REQUIRED ACTION: The entries below are to be repeated exactly as they stand.

Segment Open

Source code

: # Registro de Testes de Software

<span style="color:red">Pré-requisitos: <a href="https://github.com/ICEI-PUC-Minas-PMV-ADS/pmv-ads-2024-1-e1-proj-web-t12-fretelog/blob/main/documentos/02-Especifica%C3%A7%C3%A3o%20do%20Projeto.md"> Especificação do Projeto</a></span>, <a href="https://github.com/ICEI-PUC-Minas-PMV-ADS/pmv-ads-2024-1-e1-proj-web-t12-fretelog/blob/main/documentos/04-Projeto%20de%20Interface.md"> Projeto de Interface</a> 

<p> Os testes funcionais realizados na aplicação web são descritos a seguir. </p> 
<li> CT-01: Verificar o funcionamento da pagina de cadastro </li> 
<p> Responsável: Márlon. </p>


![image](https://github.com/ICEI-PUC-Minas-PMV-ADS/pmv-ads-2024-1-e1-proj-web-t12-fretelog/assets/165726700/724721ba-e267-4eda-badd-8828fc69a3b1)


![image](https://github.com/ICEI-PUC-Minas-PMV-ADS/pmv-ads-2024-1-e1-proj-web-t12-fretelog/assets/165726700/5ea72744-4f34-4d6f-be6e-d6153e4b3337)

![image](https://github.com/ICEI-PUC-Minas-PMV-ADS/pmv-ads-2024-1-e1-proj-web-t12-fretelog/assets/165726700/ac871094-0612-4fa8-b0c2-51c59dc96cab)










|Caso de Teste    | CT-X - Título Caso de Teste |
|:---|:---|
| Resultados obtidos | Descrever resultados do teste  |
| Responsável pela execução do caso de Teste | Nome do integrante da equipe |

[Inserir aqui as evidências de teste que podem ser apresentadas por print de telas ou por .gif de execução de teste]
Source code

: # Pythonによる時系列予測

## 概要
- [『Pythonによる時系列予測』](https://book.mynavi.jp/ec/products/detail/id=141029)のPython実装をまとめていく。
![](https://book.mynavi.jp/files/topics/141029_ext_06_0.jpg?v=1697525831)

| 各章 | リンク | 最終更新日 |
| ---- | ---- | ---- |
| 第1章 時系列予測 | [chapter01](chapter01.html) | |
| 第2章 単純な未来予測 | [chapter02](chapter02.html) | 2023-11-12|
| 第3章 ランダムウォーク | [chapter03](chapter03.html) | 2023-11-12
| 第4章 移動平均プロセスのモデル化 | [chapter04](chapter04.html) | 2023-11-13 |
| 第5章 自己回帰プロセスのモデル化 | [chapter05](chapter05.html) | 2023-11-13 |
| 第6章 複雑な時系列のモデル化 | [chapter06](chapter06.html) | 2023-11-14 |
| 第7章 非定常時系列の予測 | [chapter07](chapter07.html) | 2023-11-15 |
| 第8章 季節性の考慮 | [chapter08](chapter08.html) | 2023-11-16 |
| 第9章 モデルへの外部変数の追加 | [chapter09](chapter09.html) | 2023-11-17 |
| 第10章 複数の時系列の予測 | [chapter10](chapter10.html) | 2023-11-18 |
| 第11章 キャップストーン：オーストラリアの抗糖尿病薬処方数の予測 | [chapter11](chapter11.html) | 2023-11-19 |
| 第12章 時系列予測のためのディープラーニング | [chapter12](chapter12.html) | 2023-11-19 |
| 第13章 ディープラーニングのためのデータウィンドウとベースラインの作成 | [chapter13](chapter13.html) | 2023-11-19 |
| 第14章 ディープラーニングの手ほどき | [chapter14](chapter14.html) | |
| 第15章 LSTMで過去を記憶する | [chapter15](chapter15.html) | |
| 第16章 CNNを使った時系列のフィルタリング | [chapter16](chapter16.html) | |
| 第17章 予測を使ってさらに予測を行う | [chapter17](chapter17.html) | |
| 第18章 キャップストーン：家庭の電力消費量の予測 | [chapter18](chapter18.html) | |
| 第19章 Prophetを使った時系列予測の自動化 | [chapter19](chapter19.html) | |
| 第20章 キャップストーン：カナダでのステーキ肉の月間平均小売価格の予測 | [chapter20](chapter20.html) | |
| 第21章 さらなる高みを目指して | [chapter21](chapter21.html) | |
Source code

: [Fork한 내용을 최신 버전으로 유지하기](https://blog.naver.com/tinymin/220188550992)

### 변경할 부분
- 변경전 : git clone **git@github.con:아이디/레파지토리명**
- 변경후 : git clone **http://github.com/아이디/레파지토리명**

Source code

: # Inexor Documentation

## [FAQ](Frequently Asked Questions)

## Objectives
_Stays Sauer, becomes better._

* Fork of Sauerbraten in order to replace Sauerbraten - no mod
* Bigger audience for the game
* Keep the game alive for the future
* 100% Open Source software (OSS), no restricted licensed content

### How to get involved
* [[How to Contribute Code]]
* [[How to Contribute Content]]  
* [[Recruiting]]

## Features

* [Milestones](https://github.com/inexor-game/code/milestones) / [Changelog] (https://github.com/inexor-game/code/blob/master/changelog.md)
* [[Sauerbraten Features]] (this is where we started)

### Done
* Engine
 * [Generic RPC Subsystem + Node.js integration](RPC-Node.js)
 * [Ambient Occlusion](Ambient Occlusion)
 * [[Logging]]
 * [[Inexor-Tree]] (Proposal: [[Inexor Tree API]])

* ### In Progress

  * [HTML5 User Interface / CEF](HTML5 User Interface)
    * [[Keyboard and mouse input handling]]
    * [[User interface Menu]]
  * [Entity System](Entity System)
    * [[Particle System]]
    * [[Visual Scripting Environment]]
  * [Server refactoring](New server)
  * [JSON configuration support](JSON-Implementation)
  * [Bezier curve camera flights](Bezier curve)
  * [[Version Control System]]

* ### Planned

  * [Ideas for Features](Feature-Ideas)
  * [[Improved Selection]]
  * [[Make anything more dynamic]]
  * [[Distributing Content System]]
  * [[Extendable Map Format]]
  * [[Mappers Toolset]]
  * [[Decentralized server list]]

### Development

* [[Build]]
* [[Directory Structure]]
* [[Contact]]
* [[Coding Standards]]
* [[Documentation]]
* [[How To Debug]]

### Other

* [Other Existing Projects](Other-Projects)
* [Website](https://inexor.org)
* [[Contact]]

Segment Closed

ANSWER SPACE:
Source code

: # Registro de Testes de Software

<span style="color:red">Pré-requisitos: <a href="https://github.com/ICEI-PUC-Minas-PMV-ADS/pmv-ads-2024-1-e1-proj-web-t12-fretelog/blob/main/documentos/02-Especifica%C3%A7%C3%A3o%20do%20Projeto.md"> Especificação do Projeto</a></span>, <a href="https://github.com/ICEI-PUC-Minas-PMV-ADS/pmv-ads-2024-1-e1-proj-web-t12-fretelog/blob/main/documentos/04-Projeto%20de%20Interface.md"> Projeto de Interface</a> 

<p> Os testes funcionais realizados na aplicação web são descritos a seguir. </p> 
<li> CT-01: Verificar o funcionamento da pagina de cadastro </li> 
<p> Responsável: Márlon. </p>


![image](https://github.com/ICEI-PUC-Minas-PMV-ADS/pmv-ads-2024-1-e1-proj-web-t12-fretelog/assets/165726700/724721ba-e267-4eda-badd-8828fc69a3b1)


![image](https://github.com/ICEI-PUC-Minas-PMV-ADS/pmv-ads-2024-1-e1-proj-web-t12-fretelog/assets/165726700/5ea72744-4f34-4d6f-be6e-d6153e4b3337)

![image](https://github.com/ICEI-PUC-Minas-PMV-ADS/pmv-ads-2024-1-e1-proj-web-t12-fretelog/assets/165726700/ac871094-0612-4fa8-b0c2-51c59dc96cab)










|Caso de Teste    | CT-X - Título Caso de Teste |
|:---|:---|
| Resultados obtidos | Descrever resultados do teste  |
| Responsável pela execução do caso de Teste | Nome do integrante da equipe |

[Inserir aqui as evidências de teste que podem ser apresentadas por print de telas ou por .gif de execução de teste]
Source code

: # Pythonによる時系列予測

## 概要
- [『Pythonによる時系列予測』](https://book.mynavi.jp/ec/products/detail/id=141029)のPython実装をまとめていく。
![](https://book.mynavi.jp/files/topics/141029_ext_06_0.jpg?v=1697525831)

| 各章 | リンク | 最終更新日 |
| ---- | ---- | ---- |
| 第1章 時系列予測 | [chapter01](chapter01.html) | |
| 第2章 単純な未来予測 | [chapter02](chapter02.html) | 2023-11-12|
| 第3章 ランダムウォーク | [chapter03](chapter03.html) | 2023-11-12
| 第4章 移動平均プロセスのモデル化 | [chapter04](chapter04.html) | 2023-11-13 |
| 第5章 自己回帰プロセスのモデル化 | [chapter05](chapter05.html) | 2023-11-13 |
| 第6章 複雑な時系列のモデル化 | [chapter06](chapter06.html) | 2023-11-14 |
| 第7章 非定常時系列の予測 | [chapter07](chapter07.html) | 2023-11-15 |
| 第8章 季節性の考慮 | [chapter08](chapter08.html) | 2023-11-16 |
| 第9章 モデルへの外部変数の追加 | [chapter09](chapter09.html) | 2023-11-17 |
| 第10章 複数の時系列の予測 | [chapter10](chapter10.html) | 2023-11-18 |
| 第11章 キャップストーン：オーストラリアの抗糖尿病薬処方数の予測 | [chapter11](chapter11.html) | 2023-11-19 |
| 第12章 時系列予測のためのディープラーニング | [chapter12](chapter12.html) | 2023-11-19 |
| 第13章 ディープラーニングのためのデータウィンドウとベースラインの作成 | [chapter13](chapter13.html) | 2023-11-19 |
| 第14章 ディープラーニングの手ほどき | [chapter14](chapter14.html) | |
| 第15章 LSTMで過去を記憶する | [chapter15](chapter15.html) | |
| 第16章 CNNを使った時系列のフィルタリング | [chapter16](chapter16.html) | |
| 第17章 予測を使ってさらに予測を行う | [chapter17](chapter17.html) | |
| 第18章 キャップストーン：家庭の電力消費量の予測 | [chapter18](chapter18.html) | |
| 第19章 Prophetを使った時系列予測の自動化 | [chapter19](chapter19.html) | |
| 第20章 キャップストーン：カナダでのステーキ肉の月間平均小売価格の予測 | [chapter20](chapter20.html) | |
| 第21章 さらなる高みを目指して | [chapter21](chapter21.html) | |
Source code

: [Fork한 내용을 최신 버전으로 유지하기](https://blog.naver.com/tinymin/220188550992)

### 변경할 부분
- 변경전 : git clone **git@github.con:아이디/레파지토리명**
- 변경후 : git clone **http://github.com/아이디/레파지토리명**

Source code

: # Inexor Documentation

## [FAQ](Frequently Asked Questions)

## Objectives
_Stays Sauer, becomes better._

* Fork of Sauerbraten in order to replace Sauerbraten - no mod
* Bigger audience for the game
* Keep the game alive for the future
* 100% Open Source software (OSS), no restricted licensed content

### How to get involved
* [[How to Contribute Code]]
* [[How to Contribute Content]]  
* [[Recruiting]]

## Features

* [Milestones](https://github.com/inexor-game/code/milestones) / [Changelog] (https://github.com/inexor-game/code/blob/master/changelog.md)
* [[Sauerbraten Features]] (this is where we started)

### Done
* Engine
 * [Generic RPC Subsystem + Node.js integration](RPC-Node.js)
 * [Ambient Occlusion](Ambient Occlusion)
 * [[Logging]]
 * [[Inexor-Tree]] (Proposal: [[Inexor Tree API]])

* ### In Progress

  * [HTML5 User Interface / CEF](HTML5 User Interface)
    * [[Keyboard and mouse input handling]]
    * [[User interface Menu]]
  * [Entity System](Entity System)
    * [[Particle System]]
    * [[Visual Scripting Environment]]
  * [Server refactoring](New server)
  * [JSON configuration support](JSON-Implementation)
  * [Bezier curve camera flights](Bezier curve)
  * [[Version Control System]]

* ### Planned

  * [Ideas for Features](Feature-Ideas)
  * [[Improved Selection]]
  * [[Make anything more dynamic]]
  * [[Distributing Content System]]
  * [[Extendable Map Format]]
  * [[Mappers Toolset]]
  * [[Decentralized server list]]

### Development

* [[Build]]
* [[Directory Structure]]
* [[Contact]]
* [[Coding Standards]]
* [[Documentation]]
* [[How To Debug]]

### Other

* [Other Existing Projects](Other-Projects)
* [Website](https://inexor.org)
* [[Contact]]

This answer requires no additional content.